Post
Topic
Board Bitcoin Discussion
Re: Bitcoin IS basically DESTROYED
by
AlexGR
on 08/05/2016, 18:24:53 UTC
USA can dominate the Bitcoin Beanie Babies scene tomorrow... They just have to shift a small percentage of their war funding to Bitcoin mining Beanie Babies production and focus Silicon valley

development on ASIC chip Beanie Babies manufacturing and they can dominate the scene. You chose your own battles...  Wink

FTFY. US government is not going to subsidize electricity to make a few guys rich when they turn it back into heat Smiley

They don't need to subsidize anything. Just sell superior hardware. Those that have access to cheap electricity will figure out the rest.

So this superior hardware will go to China? How will this affect centralization??
If shovels are made in New York, would you pan for gold in Manhattan?

We don't have to theorize on what would happen. GPU mining, for example, never became centralized in China despite the lower electric costs there.

Of course we have to theorize, otherwise this is a pointless conversation.
GPU mining was never centralized in China because Bitcoin's market cap was laughably small, because the power consumed was a fraction of the rig's cost, because people mining were weirdo hobbyists like me, who ran FurMark as an alternative, and because buying BTC directly was always more profitable.
Please.

1. GPU mining for bitcoins is alive and well. But it has to be done indirectly, through altcoins. GPU =>altcoin=>bitcoin, voila!

2. GPU miners are different than ASIC miners in that you can resell the hardware (PCs, CPUs, RAMs + the GPUs themselves) after a few years and get something back or even repurpose the systems for something else. It has even less CAPEX if you start with used hardware. Obviously, buying older GPU hardware is not the same in terms of speed and power efficiency but people with subsidized power wouldn't care that much, would they? (Kind of like saying that no matter how slow the mining hardware is, it can still be profitable with extremely cheap or free electricity)

Still, it ain't happening (China centralization of GPUs).

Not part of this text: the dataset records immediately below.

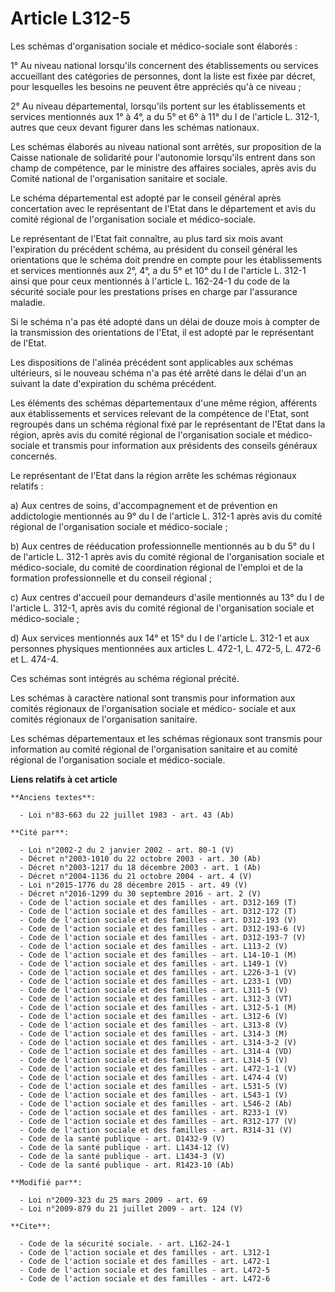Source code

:# Article L312-5

Les schémas d'organisation sociale et médico-sociale sont élaborés : 

1° Au niveau national lorsqu'ils concernent des établissements ou services accueillant des catégories de personnes, dont la
liste est fixée par décret, pour lesquelles les besoins ne peuvent être appréciés qu'à ce niveau ; 

2° Au niveau départemental, lorsqu'ils portent sur les établissements et services mentionnés aux 1° à 4°, a du 5° et 6° à 11°
du I de l'article L. 312-1, autres que ceux devant figurer dans les schémas nationaux. 

Les schémas élaborés au niveau national sont arrêtés, sur proposition de la Caisse nationale de solidarité pour l'autonomie
lorsqu'ils entrent dans son champ de compétence, par le ministre des affaires sociales, après avis du Comité national de
l'organisation sanitaire et sociale. 

Le schéma départemental est adopté par le conseil général après concertation avec le représentant de l'Etat dans le
département et avis du comité régional de l'organisation sociale et médico-sociale. 

Le représentant de l'Etat fait connaître, au plus tard six mois avant l'expiration du précédent schéma, au président du
conseil général les orientations que le schéma doit prendre en compte pour les établissements et services mentionnés aux 2°,
4°, a du 5°   et 10° du I de l'article L. 312-1 ainsi que pour ceux mentionnés à l'article L. 162-24-1 du code de la sécurité
sociale pour les prestations prises en charge par l'assurance maladie. 

Si le schéma n'a pas été adopté dans un délai de douze mois à compter de la transmission des orientations de l'Etat, il est
adopté par le représentant de l'Etat. 

Les dispositions de l'alinéa précédent sont applicables aux schémas ultérieurs, si le nouveau schéma n'a pas été arrêté dans
le délai d'un an suivant la date d'expiration du schéma précédent. 

Les éléments des schémas départementaux d'une même région, afférents aux établissements et services relevant de la compétence
de l'Etat, sont regroupés dans un schéma régional fixé par le représentant de l'Etat dans la région, après avis du comité
régional de l'organisation sociale et médico-sociale et transmis pour information aux présidents des conseils généraux
concernés. 

Le représentant de l'Etat dans la région arrête les schémas régionaux relatifs : 

a) Aux centres de soins, d'accompagnement et de prévention en addictologie mentionnés au 9° du I de l'article L. 312-1 après
avis du comité régional de l'organisation sociale et médico-sociale ; 

b) Aux centres de rééducation professionnelle mentionnés au b du 5° du I de l'article L. 312-1 après avis du comité régional
de l'organisation sociale et médico-sociale, du comité de coordination régional de l'emploi et de la formation
professionnelle et du conseil régional ; 

c) Aux centres d'accueil pour demandeurs d'asile mentionnés au 13° du I de l'article L. 312-1, après avis du comité régional
de l'organisation sociale et médico-sociale ; 

d) Aux services mentionnés aux 14° et 15° du I de l'article L. 312-1 et aux personnes physiques mentionnées aux articles L.
472-1, L. 472-5, L. 472-6 et L. 474-4. 

Ces schémas sont intégrés au schéma régional précité. 

Les schémas à caractère national sont transmis pour information aux comités régionaux de l'organisation sociale et médico-
sociale et aux comités régionaux de l'organisation sanitaire. 

Les schémas départementaux et les schémas régionaux sont transmis pour information au comité régional de l'organisation
sanitaire et au comité régional de l'organisation sociale et médico-sociale.

**Liens relatifs à cet article**

	**Anciens textes**:

	  - Loi n°83-663 du 22 juillet 1983 - art. 43 (Ab)

	**Cité par**:

	  - Loi n°2002-2 du 2 janvier 2002 - art. 80-1 (V)
	  - Décret n°2003-1010 du 22 octobre 2003 - art. 30 (Ab)
	  - Décret n°2003-1217 du 18 décembre 2003 - art. 1 (Ab)
	  - Décret n°2004-1136 du 21 octobre 2004 - art. 4 (V)
	  - Loi n°2015-1776 du 28 décembre 2015 - art. 49 (V)
	  - Décret n°2016-1299 du 30 septembre 2016 - art. 2 (V)
	  - Code de l'action sociale et des familles - art. D312-169 (T)
	  - Code de l'action sociale et des familles - art. D312-172 (T)
	  - Code de l'action sociale et des familles - art. D312-193 (V)
	  - Code de l'action sociale et des familles - art. D312-193-6 (V)
	  - Code de l'action sociale et des familles - art. D312-193-7 (V)
	  - Code de l'action sociale et des familles - art. L113-2 (V)
	  - Code de l'action sociale et des familles - art. L14-10-1 (M)
	  - Code de l'action sociale et des familles - art. L149-1 (V)
	  - Code de l'action sociale et des familles - art. L226-3-1 (V)
	  - Code de l'action sociale et des familles - art. L233-1 (VD)
	  - Code de l'action sociale et des familles - art. L311-5 (V)
	  - Code de l'action sociale et des familles - art. L312-3 (VT)
	  - Code de l'action sociale et des familles - art. L312-5-1 (M)
	  - Code de l'action sociale et des familles - art. L312-6 (V)
	  - Code de l'action sociale et des familles - art. L313-8 (V)
	  - Code de l'action sociale et des familles - art. L314-3 (M)
	  - Code de l'action sociale et des familles - art. L314-3-2 (V)
	  - Code de l'action sociale et des familles - art. L314-4 (VD)
	  - Code de l'action sociale et des familles - art. L314-5 (V)
	  - Code de l'action sociale et des familles - art. L472-1-1 (V)
	  - Code de l'action sociale et des familles - art. L474-4 (V)
	  - Code de l'action sociale et des familles - art. L531-5 (V)
	  - Code de l'action sociale et des familles - art. L543-1 (V)
	  - Code de l'action sociale et des familles - art. L546-2 (Ab)
	  - Code de l'action sociale et des familles - art. R233-1 (V)
	  - Code de l'action sociale et des familles - art. R312-177 (V)
	  - Code de l'action sociale et des familles - art. R314-31 (V)
	  - Code de la santé publique - art. D1432-9 (V)
	  - Code de la santé publique - art. L1434-12 (V)
	  - Code de la santé publique - art. L1434-3 (V)
	  - Code de la santé publique - art. R1423-10 (Ab)

	**Modifié par**:

	  - Loi n°2009-323 du 25 mars 2009 - art. 69
	  - Loi n°2009-879 du 21 juillet 2009 - art. 124 (V)

	**Cite**:

	  - Code de la sécurité sociale. - art. L162-24-1
	  - Code de l'action sociale et des familles - art. L312-1
	  - Code de l'action sociale et des familles - art. L472-1
	  - Code de l'action sociale et des familles - art. L472-5
	  - Code de l'action sociale et des familles - art. L472-6
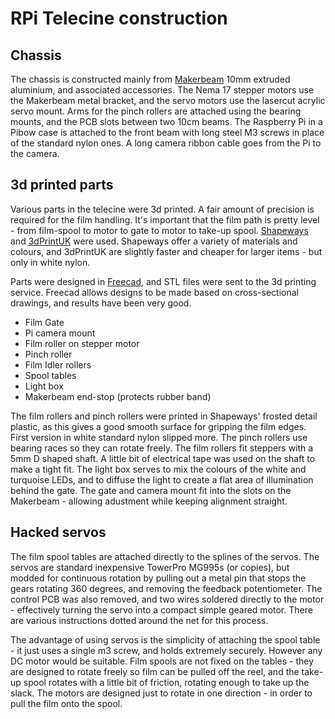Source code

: RPi Telecine construction
=========================

Chassis
-------

The chassis is constructed mainly from [Makerbeam](http://www.makerbeam.eu/) 
10mm extruded aluminium, and associated accessories. The Nema 17 stepper 
motors use the Makerbeam metal bracket, and the servo motors use the lasercut
acrylic servo mount. Arms for the pinch rollers are attached using the
bearing mounts, and the PCB slots between two 10cm beams. The Raspberry Pi in a
Pibow case is attached to the front beam with long steel M3 screws in place
of the standard nylon ones. A long camera ribbon cable goes from the Pi to the
camera.

3d printed parts
----------------

Various parts in the telecine were 3d printed. A fair amount of precision is required for the 
film handling. It's important that the film path is pretty level - from film-spool to motor 
to gate to motor to take-up spool. 
[Shapeways](http://www.shapeways.com/) and [3dPrintUK](http://www.3dprint-uk.co.uk/)
were used. Shapeways offer a variety of materials and colours, and 3dPrintUK are slightly 
faster and cheaper for larger items - but only in white nylon.

Parts were designed in [Freecad](http://freecadweb.org/), and STL files were sent to
the 3d printing service. Freecad allows designs to be made based on cross-sectional
drawings, and results have been very good.

* Film Gate
* Pi camera mount
* Film roller on stepper motor
* Pinch roller
* Film Idler rollers
* Spool tables
* Light box
* Makerbeam end-stop (protects rubber band)

The film rollers and pinch rollers were printed in Shapeways' frosted detail plastic,
as this gives a good smooth surface for gripping the film edges. First version in 
white standard nylon slipped more. The pinch rollers use bearing races so they can rotate
freely. The film rollers fit steppers with a 5mm D shaped shaft. A little bit of electrical 
tape was used on the shaft to make a tight fit.
The light box serves to mix the colours of the white and turquoise LEDs, and to diffuse the
light to create a flat area of illumination behind the gate.
The gate and camera mount fit into the slots on the Makerbeam - allowing adustment while
keeping alignment straight.

Hacked servos
-------------

The film spool tables are attached directly to the splines of the servos. The servos
are standard inexpensive TowerPro MG995s (or copies), but modded for continuous
rotation by pulling out a metal pin that stops the gears rotating 360 degrees, and 
removing the feedback potentiometer. The control PCB was also removed, and two wires
soldered directly to the motor - effectively turning the servo into a compact
simple geared motor. There are various instructions dotted around the net for this
process.

The advantage of using servos is the simplicity of attaching the spool table - it just
uses a single m3 screw, and holds extremely securely. However any DC motor would be suitable.
Film spools are not fixed on the tables - they are designed to rotate freely so film can
be pulled off the reel, and the take-up spool rotates with a little bit of friction, rotating
enough to take up the slack. The motors are designed just to rotate in one direction - in order 
to pull the film onto the spool. 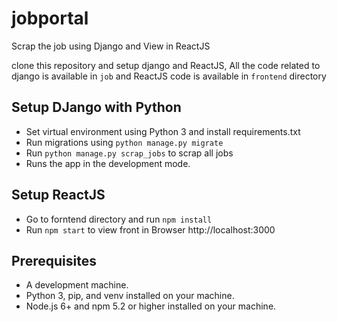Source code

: # jobportal
Scrap the job using Django and View in ReactJS

clone this repository and setup django and ReactJS, All the code related to django is available in `job` and ReactJS code is available in `frontend` directory

## Setup DJango with Python

- Set virtual environment using Python 3 and install requirements.txt
- Run migrations using `python manage.py migrate`
- Run `python manage.py scrap_jobs` to scrap all jobs
- Runs the app in the development mode.

## Setup ReactJS

- Go to forntend directory and run `npm install`
- Run `npm start` to view front in Browser http://localhost:3000

## Prerequisites

- A development machine.
- Python 3, pip, and venv installed on your machine.
- Node.js 6+ and npm 5.2 or higher installed on your machine.
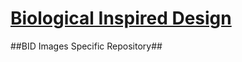 [Biological Inspired Design](http://digitecture.github.io/Biological-Inspired-Design/)
==========================

##BID Images Specific Repository##
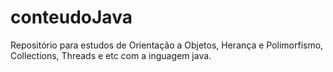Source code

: # conteudoJava
 Repositório para estudos de Orientação a Objetos, Herança e Polimorfismo, Collections, Threads e etc com a inguagem java.
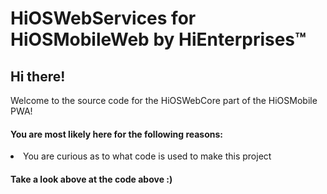 # HiOSWebServices for HiOSMobileWeb by HiEnterprises™

<h2>Hi there!</h2>
Welcome to the source code for the HiOSWebCore part of the HiOSMobile PWA!
<h4>You are most likely here for the following reasons:</h4>
<li>You are curious as to what code is used to make this project</li>
<h4>Take a look above at the code above :)</h4>
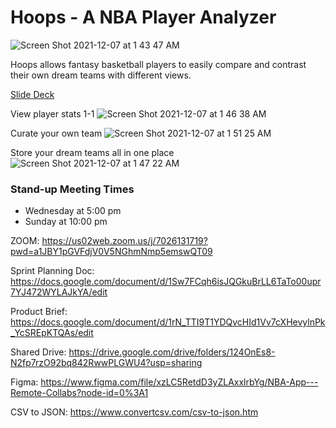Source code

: # Hoops - A NBA Player Analyzer 

![Screen Shot 2021-12-07 at 1 43 47 AM](https://user-images.githubusercontent.com/45698971/144979800-00ace52b-9323-4bac-bb27-fd76e401a64a.png)

Hoops allows fantasy basketball players to easily compare and contrast their own dream teams with different views.

[Slide Deck](https://github.com/alexhu00/nba_player_analyzer/blob/master/Hoops%20App%20Demo%20Deck%20-%20Remote%20Collabs.pdf)

View player stats 1-1 
![Screen Shot 2021-12-07 at 1 46 38 AM](https://user-images.githubusercontent.com/45698971/144980127-94a2b254-5611-45cf-b5e7-d99abd6a3744.png)

Curate your own team 
![Screen Shot 2021-12-07 at 1 51 25 AM](https://user-images.githubusercontent.com/45698971/144980776-492beb03-28ef-45a9-9430-329f39a84a9b.png)

Store your dream teams all in one place 
![Screen Shot 2021-12-07 at 1 47 22 AM](https://user-images.githubusercontent.com/45698971/144980221-6eb3edb2-ec62-4d7f-a27e-2165416ab3b0.png)


### Stand-up Meeting Times

- Wednesday at 5:00 pm
- Sunday at 10:00 pm

ZOOM: https://us02web.zoom.us/j/7026131719?pwd=a1JBY1pGVFdjV0V5NGhmNmp5emswQT09

Sprint Planning Doc: https://docs.google.com/document/d/1Sw7FCqh6isJQGkuBrLL6TaTo00upr7YJ472WYLAJkYA/edit

Product Brief: https://docs.google.com/document/d/1rN_TTI9T1YDQvcHId1Vv7cXHevylnPk_YcSREpKTQAs/edit

Shared Drive: https://drive.google.com/drive/folders/124OnEs8-N2fp7rzO92bq842RwwPLGWU4?usp=sharing

Figma: https://www.figma.com/file/xzLC5RetdD3yZLAxxlrbYg/NBA-App---Remote-Collabs?node-id=0%3A1

CSV to JSON: https://www.convertcsv.com/csv-to-json.htm
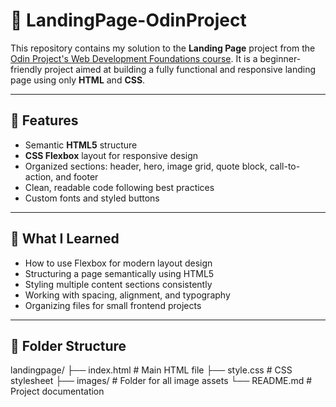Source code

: # 📄 LandingPage-OdinProject

This repository contains my solution to the **Landing Page** project from the [Odin Project's Web Development Foundations course](https://www.theodinproject.com/). It is a beginner-friendly project aimed at building a fully functional and responsive landing page using only **HTML** and **CSS**.

---

## 🔧 Features

- Semantic **HTML5** structure
- **CSS Flexbox** layout for responsive design
- Organized sections: header, hero, image grid, quote block, call-to-action, and footer
- Clean, readable code following best practices
- Custom fonts and styled buttons

---

## 🧠 What I Learned

- How to use Flexbox for modern layout design
- Structuring a page semantically using HTML5
- Styling multiple content sections consistently
- Working with spacing, alignment, and typography
- Organizing files for small frontend projects

---

## 📁 Folder Structure

landingpage/ 
 ├── index.html         # Main HTML file
 ├── style.css          # CSS stylesheet
 ├── images/            # Folder for all image assets
 └── README.md          # Project documentation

What the west lacks, is access to cheap and fast ASIC equipment. There are people who can run mining hardware for free (flat electricity bill) or very cheaply for various reasons related to their power setup, location, etc etc, yet they don't have access to cheap and fast ASICs. Theoretically they can use older hardware and still be profitable, but in the grander scheme of things, they will not represent a significant percentage of the hashrate pie while using outdated hardware. The situation would be different if there was cheap access to efficient ASIC hardware for westerners, provided by western chip industries. The situation where mining companies keep their miners for themselves and simply create farms, or sell to outsiders with very big profits, is creating mining asymmetries.